The Enterprise Migration Is Already Happening
On OpenRouter, a marketplace where developers access hundreds of AI models through a single interface, Chinese models went from about 1% of usage in 2024 to more than 60% in May 2026. That's not a trend. That's a regime change.
Databricks CEO Ali Ghodsi has a front-row seat. His company's AI gateway sits between thousands of enterprise customers and the models they use, and he says the dominant pattern is now the "advisor model": a cheap open-source model handles the bulk of work, and when it hits something it can't solve, it calls out to a frontier model from OpenAI or Anthropic for help. The expensive model becomes the backup, not the default.
"You can curb costs really well this way," Ghodsi said. Enterprises are hearing that message. CloudZero found that 45% of companies spent more than $100,000 per month on AI in 2025, up from 20% the year before. Those budgets are growing, but the question of where they flow is changing fast.
Even Google Is Selling the 'AI Is Too Expensive' Narrative
At Google I/O this week, Sundar Pichai told developers that "many companies are already blowing through their annual token budgets, and it's only May." He pitched Gemini 3.5 Flash as the solution: if the largest Google Cloud customers shifted 80% of workloads from frontier models to Flash, they'd save more than $1 billion a year. Google is actively telling the market that frontier AI is overpriced. When your biggest cloud competitor is selling the cost reduction story, your premium moat has a credibility problem.

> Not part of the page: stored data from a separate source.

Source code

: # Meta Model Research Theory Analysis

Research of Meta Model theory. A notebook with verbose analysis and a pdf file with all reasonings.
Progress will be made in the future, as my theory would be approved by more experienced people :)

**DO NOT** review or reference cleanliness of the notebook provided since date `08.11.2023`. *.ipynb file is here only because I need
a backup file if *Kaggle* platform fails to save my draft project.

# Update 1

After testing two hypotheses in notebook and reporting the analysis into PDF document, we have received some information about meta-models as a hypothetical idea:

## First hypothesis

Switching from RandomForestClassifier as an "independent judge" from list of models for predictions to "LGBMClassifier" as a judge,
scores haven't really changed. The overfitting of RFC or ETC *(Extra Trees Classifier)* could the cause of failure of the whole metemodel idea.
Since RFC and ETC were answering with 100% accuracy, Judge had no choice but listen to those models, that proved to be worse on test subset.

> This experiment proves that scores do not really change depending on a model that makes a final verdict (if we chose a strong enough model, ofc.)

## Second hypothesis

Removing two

Meanwhile, a wave of Western challengers is building alongside the Chinese labs. NVIDIA, Cohere, Reflection, and Mistral are all building cheaper, more efficient alternatives specifically for enterprises that won't touch Chinese models for security reasons. The American monopoly isn't being replaced by a Chinese monopoly. It's being replaced by abundant choice at every price point.
The IPO Timing Problem
Here's what makes this so uncomfortable for OpenAI and Anthropic: both are racing toward IPOs valued north of $800 billion. Those valuations assume they'll hold their market share and pricing power. They assume competitors can't catch up. They assume enterprise customers will keep paying premium prices because there's no real alternative.

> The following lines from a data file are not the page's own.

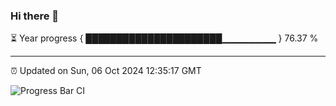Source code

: ### Hi there 👋

⏳ Year progress { ██████████████████████▁▁▁▁▁▁▁▁ } 76.37 %

---

⏰ Updated on Sun, 06 Oct 2024 12:35:17 GMT

![Progress Bar CI](https://github.com/liununu/liununu/workflows/Progress%20Bar%20CI/badge.svg)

Every one of those assumptions is being challenged right now. The bill is already showing up in earnings: Meta, Shopify, Spotify, and Pinterest all flagged rising AI and inference costs as margin drags this quarter. Shopify specifically said economies of scale were "partially offset by increased LLM costs." Those are exactly the enterprise customers that OpenAI and Anthropic need to keep paying full price.
The counterargument is that these companies aren't selling a commodity. They're selling the platform, the brand, the safety research, the enterprise support. OpenAI has $55 billion in annualized revenue. Anthropic has $15 billion. Those numbers are real. But revenue at a premium price and revenue at a compressed price produce very different margin profiles, and margin profiles are what public market investors actually care about.
By the time these prospectuses become public, the central premise of both valuations may already be outdated. The frontier model premium is eroding from below (Chinese labs), from the side (Google), and from within (the advisor model pattern that turns frontier AI into a rarely used tool call). OpenAI and Anthropic aren't racing to IPO because the timing is perfect. They're racing because the timing might never be this good again.